When you reach the line in the data below that contains "- [Preface: Belief", please start repeating lines exactly, and stop after the line that contains "[Brutality In Gods", repeating nothing else.

▶ Rendered images with source text
++++

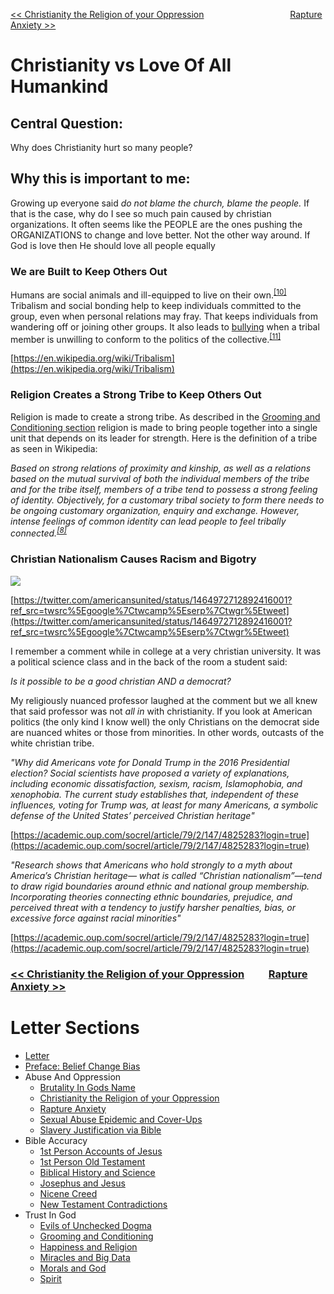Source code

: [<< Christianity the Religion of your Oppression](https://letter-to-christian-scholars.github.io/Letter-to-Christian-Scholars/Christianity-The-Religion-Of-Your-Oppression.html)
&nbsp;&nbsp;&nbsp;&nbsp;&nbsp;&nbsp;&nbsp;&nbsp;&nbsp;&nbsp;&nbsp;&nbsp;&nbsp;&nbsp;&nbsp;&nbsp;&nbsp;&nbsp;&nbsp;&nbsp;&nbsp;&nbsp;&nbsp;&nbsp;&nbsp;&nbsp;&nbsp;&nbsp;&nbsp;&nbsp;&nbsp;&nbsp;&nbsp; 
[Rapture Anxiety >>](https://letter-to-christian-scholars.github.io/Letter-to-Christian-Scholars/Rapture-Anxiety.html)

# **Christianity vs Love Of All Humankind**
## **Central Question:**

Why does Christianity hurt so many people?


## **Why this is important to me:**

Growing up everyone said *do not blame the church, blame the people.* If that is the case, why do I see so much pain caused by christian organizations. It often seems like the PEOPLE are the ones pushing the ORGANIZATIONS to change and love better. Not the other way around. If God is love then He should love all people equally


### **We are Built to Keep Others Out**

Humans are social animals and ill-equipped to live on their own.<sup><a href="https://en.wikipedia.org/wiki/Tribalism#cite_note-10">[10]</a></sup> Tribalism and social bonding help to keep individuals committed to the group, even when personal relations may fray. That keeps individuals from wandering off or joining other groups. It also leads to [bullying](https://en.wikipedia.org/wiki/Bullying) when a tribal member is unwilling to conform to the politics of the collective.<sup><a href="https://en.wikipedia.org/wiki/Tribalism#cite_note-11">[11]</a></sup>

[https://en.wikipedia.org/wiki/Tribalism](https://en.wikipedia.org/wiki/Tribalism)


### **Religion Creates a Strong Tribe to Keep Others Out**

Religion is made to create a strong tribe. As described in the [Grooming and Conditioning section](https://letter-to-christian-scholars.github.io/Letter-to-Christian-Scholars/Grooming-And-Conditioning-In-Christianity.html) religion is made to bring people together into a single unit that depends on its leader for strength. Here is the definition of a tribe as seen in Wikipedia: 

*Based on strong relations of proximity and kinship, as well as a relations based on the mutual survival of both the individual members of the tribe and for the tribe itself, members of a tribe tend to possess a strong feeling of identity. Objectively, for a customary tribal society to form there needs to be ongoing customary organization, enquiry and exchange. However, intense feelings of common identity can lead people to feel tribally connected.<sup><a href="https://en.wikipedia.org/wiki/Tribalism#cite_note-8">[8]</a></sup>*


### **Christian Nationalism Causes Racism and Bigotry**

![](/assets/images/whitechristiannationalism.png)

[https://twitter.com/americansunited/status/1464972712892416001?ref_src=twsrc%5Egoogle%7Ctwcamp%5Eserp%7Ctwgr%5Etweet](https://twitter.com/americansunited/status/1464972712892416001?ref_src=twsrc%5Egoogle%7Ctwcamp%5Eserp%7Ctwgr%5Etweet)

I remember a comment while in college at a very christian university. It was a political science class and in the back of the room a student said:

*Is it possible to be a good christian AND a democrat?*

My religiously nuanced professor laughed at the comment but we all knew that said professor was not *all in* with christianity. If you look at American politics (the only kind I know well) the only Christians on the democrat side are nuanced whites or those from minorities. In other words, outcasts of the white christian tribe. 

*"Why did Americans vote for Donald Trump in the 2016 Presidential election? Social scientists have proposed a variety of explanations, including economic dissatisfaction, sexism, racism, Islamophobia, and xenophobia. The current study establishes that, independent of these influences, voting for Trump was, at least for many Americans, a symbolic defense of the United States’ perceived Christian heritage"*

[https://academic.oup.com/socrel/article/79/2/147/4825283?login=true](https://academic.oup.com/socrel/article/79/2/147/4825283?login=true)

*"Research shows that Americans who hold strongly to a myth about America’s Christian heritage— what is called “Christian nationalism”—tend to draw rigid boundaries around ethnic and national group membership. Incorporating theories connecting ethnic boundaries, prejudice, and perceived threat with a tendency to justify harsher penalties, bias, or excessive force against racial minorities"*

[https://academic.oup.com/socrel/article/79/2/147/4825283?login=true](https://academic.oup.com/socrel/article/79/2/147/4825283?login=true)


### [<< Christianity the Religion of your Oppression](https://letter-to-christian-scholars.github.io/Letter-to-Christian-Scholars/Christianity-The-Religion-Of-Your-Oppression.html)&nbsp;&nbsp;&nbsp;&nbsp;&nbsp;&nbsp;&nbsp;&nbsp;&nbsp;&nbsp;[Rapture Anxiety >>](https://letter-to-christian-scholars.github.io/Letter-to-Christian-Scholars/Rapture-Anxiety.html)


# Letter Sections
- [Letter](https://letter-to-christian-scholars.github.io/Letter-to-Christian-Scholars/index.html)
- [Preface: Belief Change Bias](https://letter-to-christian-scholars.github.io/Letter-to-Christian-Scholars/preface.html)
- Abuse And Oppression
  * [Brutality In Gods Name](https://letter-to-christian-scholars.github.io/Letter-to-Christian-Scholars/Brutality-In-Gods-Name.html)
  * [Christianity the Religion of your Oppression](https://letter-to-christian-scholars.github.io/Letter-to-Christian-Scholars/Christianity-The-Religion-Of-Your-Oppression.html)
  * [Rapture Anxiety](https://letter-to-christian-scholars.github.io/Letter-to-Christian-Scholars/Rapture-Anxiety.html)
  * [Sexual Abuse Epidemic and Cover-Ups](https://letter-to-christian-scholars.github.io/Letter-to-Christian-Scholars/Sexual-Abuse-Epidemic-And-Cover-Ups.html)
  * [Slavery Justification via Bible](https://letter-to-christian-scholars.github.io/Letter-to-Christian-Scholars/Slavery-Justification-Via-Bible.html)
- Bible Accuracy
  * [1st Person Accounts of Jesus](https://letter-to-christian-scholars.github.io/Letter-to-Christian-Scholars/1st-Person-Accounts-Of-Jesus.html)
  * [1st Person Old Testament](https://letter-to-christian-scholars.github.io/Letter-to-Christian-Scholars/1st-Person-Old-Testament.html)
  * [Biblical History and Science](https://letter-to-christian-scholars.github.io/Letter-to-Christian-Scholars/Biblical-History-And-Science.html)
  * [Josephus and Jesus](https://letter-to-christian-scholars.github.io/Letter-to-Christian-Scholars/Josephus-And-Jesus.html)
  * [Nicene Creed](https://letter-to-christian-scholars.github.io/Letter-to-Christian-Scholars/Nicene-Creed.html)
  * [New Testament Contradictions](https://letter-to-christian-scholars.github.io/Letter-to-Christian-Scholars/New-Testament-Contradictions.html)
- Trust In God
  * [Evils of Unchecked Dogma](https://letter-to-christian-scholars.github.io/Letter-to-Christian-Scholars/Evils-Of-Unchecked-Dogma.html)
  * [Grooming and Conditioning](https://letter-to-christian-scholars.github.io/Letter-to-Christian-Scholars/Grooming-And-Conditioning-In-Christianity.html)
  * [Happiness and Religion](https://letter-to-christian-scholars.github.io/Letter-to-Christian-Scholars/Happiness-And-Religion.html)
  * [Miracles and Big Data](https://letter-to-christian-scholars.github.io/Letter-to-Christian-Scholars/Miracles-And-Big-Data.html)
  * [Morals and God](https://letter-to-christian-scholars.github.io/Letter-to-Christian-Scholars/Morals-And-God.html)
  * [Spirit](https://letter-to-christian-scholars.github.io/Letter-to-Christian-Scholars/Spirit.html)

++++

▶ Task answer
- [Preface: Belief Change Bias](https://letter-to-christian-scholars.github.io/Letter-to-Christian-Scholars/preface.html)
- Abuse And Oppression
  * [Brutality In Gods Name](https://letter-to-christian-scholars.github.io/Letter-to-Christian-Scholars/Brutality-In-Gods-Name.html)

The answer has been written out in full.